Going through the entries below, find how many lines hold "const", then give that number alone.

Data for this task: Begin

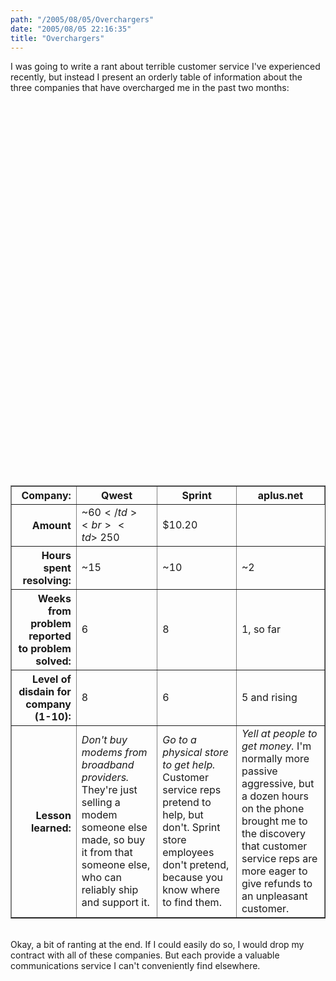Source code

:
 ```yaml
---
path: "/2005/08/05/Overchargers" 
date: "2005/08/05 22:16:35" 
title: "Overchargers" 
---
```

I was going to write a rant about terrible customer service I've experienced recently, but instead I present an orderly table of information about the three companies that have overcharged me in the past two months:<br><table border="1"><br>	<tr><br>		<th style="text-align: right;">Company:</th><br>		<th>Qwest</th><br>		<th>Sprint</th><br>		<th>aplus.net</th><br>	</tr><br>	<tr><br>		<th style="text-align: right;">Amount</th><br>		<td>~$60</td><br>		<td>~$250</td><br>		<td>$10.20</td><br>	</tr><br>	<tr><br>		<th style="text-align: right;">Hours spent resolving:</th><br>		<td>~15</td><br>		<td>~10</td><br>		<td>~2</td><br>	</tr><br>	<tr><br>		<th style="text-align: right;">Weeks from problem reported to problem solved:</th><br>		<td>6</td><br>		<td>8</td><br>		<td>1, so far</td><br>	</tr><br>	<tr><br>		<th style="text-align: right;">Level of disdain for company (1-10):</th><br>		<td>8</td><br>		<td>6</td><br>		<td>5 and rising</td><br>	</tr><br>	<tr><br>		<th style="text-align: right;">Lesson learned:</th><br>		<td>*Don't buy modems from broadband providers.* They're just selling a modem someone else made, so buy it from that someone else, who can reliably ship and support it.</td><br>		<td>*Go to a physical store to get help.* Customer service reps pretend to help, but don't. Sprint store employees don't pretend, because you know where to find them.</td><br>		<td>*Yell at people to get money.* I'm normally more passive aggressive, but a dozen hours on the phone brought me to the discovery that customer service reps are more eager to give refunds to an unpleasant customer.</td><br>	</tr><br></table><br>Okay, a bit of ranting at the end. If I could easily do so, I would drop my contract with all of these companies. But each provide a valuable communications service I can't conveniently find elsewhere.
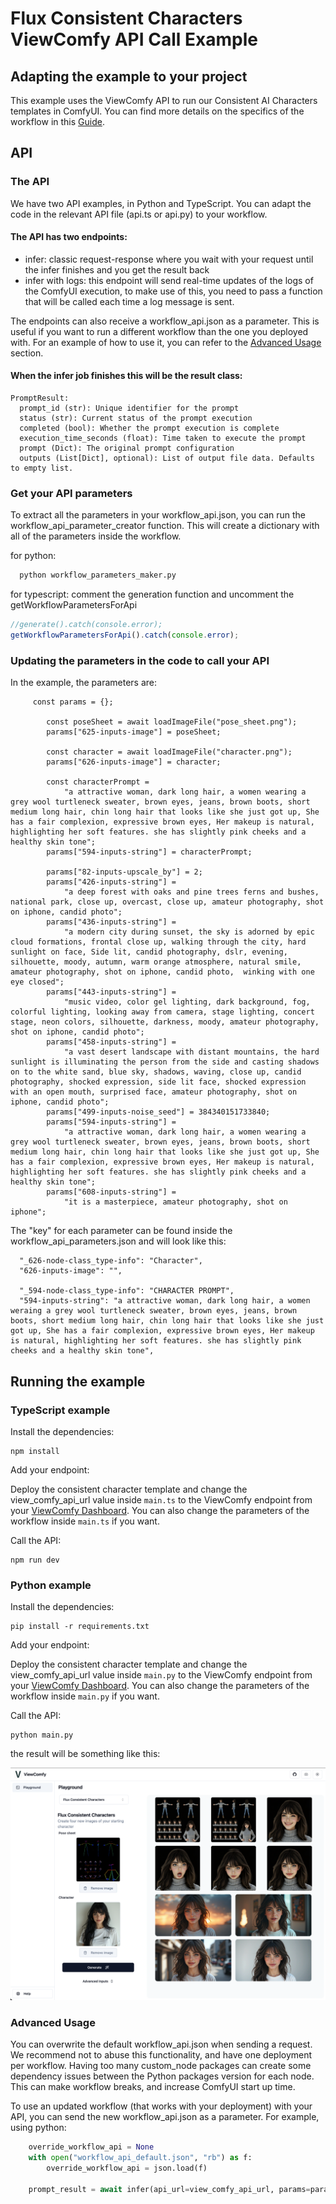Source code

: # Flux Consistent Characters ViewComfy API Call Example

## Adapting the example to your project

This example uses the ViewComfy API to run our Consistent AI Characters templates in ComfyUI.
You can find more details on the specifics of the workflow in this [Guide](https://www.viewcomfy.com/blog/consistent-ai-characters-with-flux-and-comfyui "Consistent AI Characters using Flux in ComfyUI").

## API

### The API

We have two API examples, in Python and TypeScript. You can adapt the code in the relevant API file (api.ts or api.py) to your workflow.

#### The API has two endpoints:

-   infer: classic request-response where you wait with your request until the infer finishes and you get the result back
-   infer with logs: this endpoint will send real-time updates of the logs of the ComfyUI execution, to make use of this, you need to pass
    a function that will be called each time a log message is sent.

The endpoints can also receive a workflow_api.json as a parameter. This is useful if you want to run a different workflow than the one you deployed with. For an example of how to use it, you can refer to the [Advanced Usage](#advanced-usage) section.

#### When the infer job finishes this will be the result class:

```
PromptResult:
  prompt_id (str): Unique identifier for the prompt
  status (str): Current status of the prompt execution
  completed (bool): Whether the prompt execution is complete
  execution_time_seconds (float): Time taken to execute the prompt
  prompt (Dict): The original prompt configuration
  outputs (List[Dict], optional): List of output file data. Defaults to empty list.
```

### Get your API parameters

To extract all the parameters in your workflow_api.json, you can run the workflow_api_parameter_creator function. This will create a dictionary with all of the parameters inside the workflow.

for python:

```python
  python workflow_parameters_maker.py
```

for typescript: comment the generation function and uncomment the getWorkflowParametersForApi

```typescript
//generate().catch(console.error);
getWorkflowParametersForApi().catch(console.error);
```

### Updating the parameters in the code to call your API

In the example, the parameters are:

```
     const params = {};

        const poseSheet = await loadImageFile("pose_sheet.png");
        params["625-inputs-image"] = poseSheet;

        const character = await loadImageFile("character.png");
        params["626-inputs-image"] = character;

        const characterPrompt =
            "a attractive woman, dark long hair, a women wearing a grey wool turtleneck sweater, brown eyes, jeans, brown boots, short medium long hair, chin long hair that looks like she just got up, She has a fair complexion, expressive brown eyes, Her makeup is natural, highlighting her soft features. she has slightly pink cheeks and a healthy skin tone";
        params["594-inputs-string"] = characterPrompt;

        params["82-inputs-upscale_by"] = 2;
        params["426-inputs-string"] =
            "a deep forest with oaks and pine trees ferns and bushes, national park, close up, overcast, close up, amateur photography, shot on iphone, candid photo";
        params["436-inputs-string"] =
            "a modern city during sunset, the sky is adorned by epic cloud formations, frontal close up, walking through the city, hard sunlight on face, Side lit, candid photography, dslr, evening, silhouette, moody, autumn, warm orange atmosphere, natural smile, amateur photography, shot on iphone, candid photo,  winking with one eye closed";
        params["443-inputs-string"] =
            "music video, color gel lighting, dark background, fog, colorful lighting, looking away from camera, stage lighting, concert stage, neon colors, silhouette, darkness, moody, amateur photography, shot on iphone, candid photo";
        params["458-inputs-string"] =
            "a vast desert landscape with distant mountains, the hard sunlight is illuminating the person from the side and casting shadows on to the white sand, blue sky, shadows, waving, close up, candid photography, shocked expression, side lit face, shocked expression with an open mouth, surprised face, amateur photography, shot on iphone, candid photo";
        params["499-inputs-noise_seed"] = 384340151733840;
        params["594-inputs-string"] =
            "a attractive woman, dark long hair, a women wearing a grey wool turtleneck sweater, brown eyes, jeans, brown boots, short medium long hair, chin long hair that looks like she just got up, She has a fair complexion, expressive brown eyes, Her makeup is natural, highlighting her soft features. she has slightly pink cheeks and a healthy skin tone";
        params["608-inputs-string"] =
            "it is a masterpiece, amateur photography, shot on iphone";

```

The "key" for each parameter can be found inside the workflow_api_parameters.json and will look like this:

```
  "_626-node-class_type-info": "Character",
  "626-inputs-image": "",

  "_594-node-class_type-info": "CHARACTER PROMPT",
  "594-inputs-string": "a attractive woman, dark long hair, a women weraing a grey wool turtleneck sweater, brown eyes, jeans, brown boots, short medium long hair, chin long hair that looks like she just got up, She has a fair complexion, expressive brown eyes, Her makeup is natural, highlighting her soft features. she has slightly pink cheeks and a healthy skin tone",

```

## Running the example

### TypeScript example

Install the dependencies:

```
npm install
```

Add your endpoint:

Deploy the consistent character template and change the view_comfy_api_url value inside `main.ts` to the ViewComfy endpoint from your [ViewComfy Dashboard](https://app.viewcomfy.com). You can also change the parameters of the workflow inside `main.ts` if you want.

Call the API:

```
npm run dev
```

### Python example

Install the dependencies:

```
pip install -r requirements.txt
```

Add your endpoint:

Deploy the consistent character template and change the view_comfy_api_url value inside `main.py` to the ViewComfy endpoint from your [ViewComfy Dashboard](https://app.viewcomfy.com). You can also change the parameters of the workflow inside `main.py` if you want.

Call the API:

```
python main.py
```

the result will be something like this:

![flux consistent characters result](https://raw.githubusercontent.com/ViewComfy/cloud-public/main/workflows/flux-consistent-characters/flux_consistent_characters_result.png "flux consistent characters result")

<a id="advanced-usage"></a>

### Advanced Usage

You can overwrite the default workflow_api.json when sending a request. We recommend not to abuse this functionality, and have one deployment
per workflow. Having too many custom_node packages can create some dependency issues between the Python packages version for each node. This can make workflow breaks, and increase ComfyUI start up time.

To use an updated workflow (that works with your deployment) with your API, you can send the new workflow_api.json as a parameter. For example, using python: 

```python
    override_workflow_api = None
    with open("workflow_api_default.json", "rb") as f:
        override_workflow_api = json.load(f)

    prompt_result = await infer(api_url=view_comfy_api_url, params=params, override_workflow_api=override_workflow_api)

```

Data for this task: End

◆ **Task answer**
4